[Start of section]

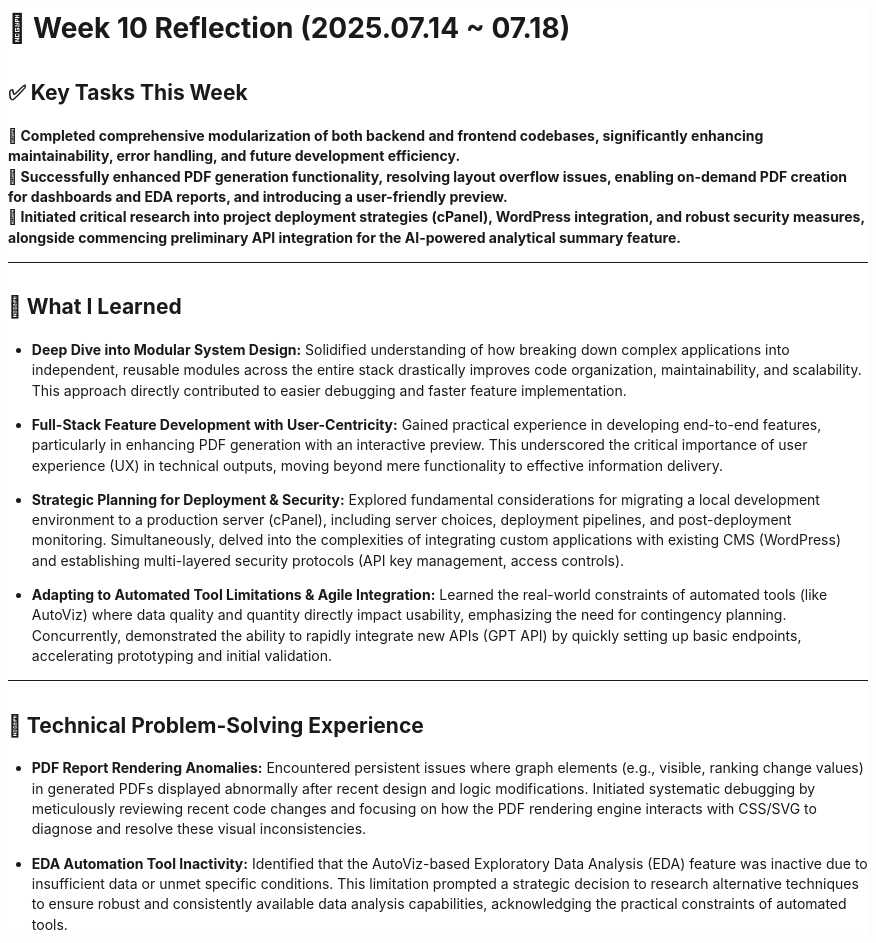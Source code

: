 # 📝 Week 10 Reflection (2025.07.14 ~ 07.18)

## ✅ Key Tasks This Week

**📌 Completed comprehensive modularization of both backend and frontend codebases, significantly enhancing maintainability, error handling, and future development efficiency.**  
**📌 Successfully enhanced PDF generation functionality, resolving layout overflow issues, enabling on-demand PDF creation for dashboards and EDA reports, and introducing a user-friendly preview.**  
**📌 Initiated critical research into project deployment strategies (cPanel), WordPress integration, and robust security measures, alongside commencing preliminary API integration for the AI-powered analytical summary feature.**  

----------

## 🧠 What I Learned

-   **Deep Dive into Modular System Design:** Solidified understanding of how breaking down complex applications into independent, reusable modules across the entire stack drastically improves code organization, maintainability, and scalability. This approach directly contributed to easier debugging and faster feature implementation.
    
-   **Full-Stack Feature Development with User-Centricity:** Gained practical experience in developing end-to-end features, particularly in enhancing PDF generation with an interactive preview. This underscored the critical importance of user experience (UX) in technical outputs, moving beyond mere functionality to effective information delivery.
    
-   **Strategic Planning for Deployment & Security:** Explored fundamental considerations for migrating a local development environment to a production server (cPanel), including server choices, deployment pipelines, and post-deployment monitoring. Simultaneously, delved into the complexities of integrating custom applications with existing CMS (WordPress) and establishing multi-layered security protocols (API key management, access controls).
    
-   **Adapting to Automated Tool Limitations & Agile Integration:** Learned the real-world constraints of automated tools (like AutoViz) where data quality and quantity directly impact usability, emphasizing the need for contingency planning. Concurrently, demonstrated the ability to rapidly integrate new APIs (GPT API) by quickly setting up basic endpoints, accelerating prototyping and initial validation.
    

----------

## 🔧 Technical Problem-Solving Experience

-   **PDF Report Rendering Anomalies:** Encountered persistent issues where graph elements (e.g., visible, ranking change values) in generated PDFs displayed abnormally after recent design and logic modifications. Initiated systematic debugging by meticulously reviewing recent code changes and focusing on how the PDF rendering engine interacts with CSS/SVG to diagnose and resolve these visual inconsistencies.
    
-   **EDA Automation Tool Inactivity:** Identified that the AutoViz-based Exploratory Data Analysis (EDA) feature was inactive due to insufficient data or unmet specific conditions. This limitation prompted a strategic decision to research alternative techniques to ensure robust and consistently available data analysis capabilities, acknowledging the practical constraints of automated tools.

[End of section]

In the records, which lines mention the word "Week"? Copy those lines.

> _Result_
: # 📝 Week 10 Reflection (2025.07.14 ~ 07.18)
## ✅ Key Tasks This Week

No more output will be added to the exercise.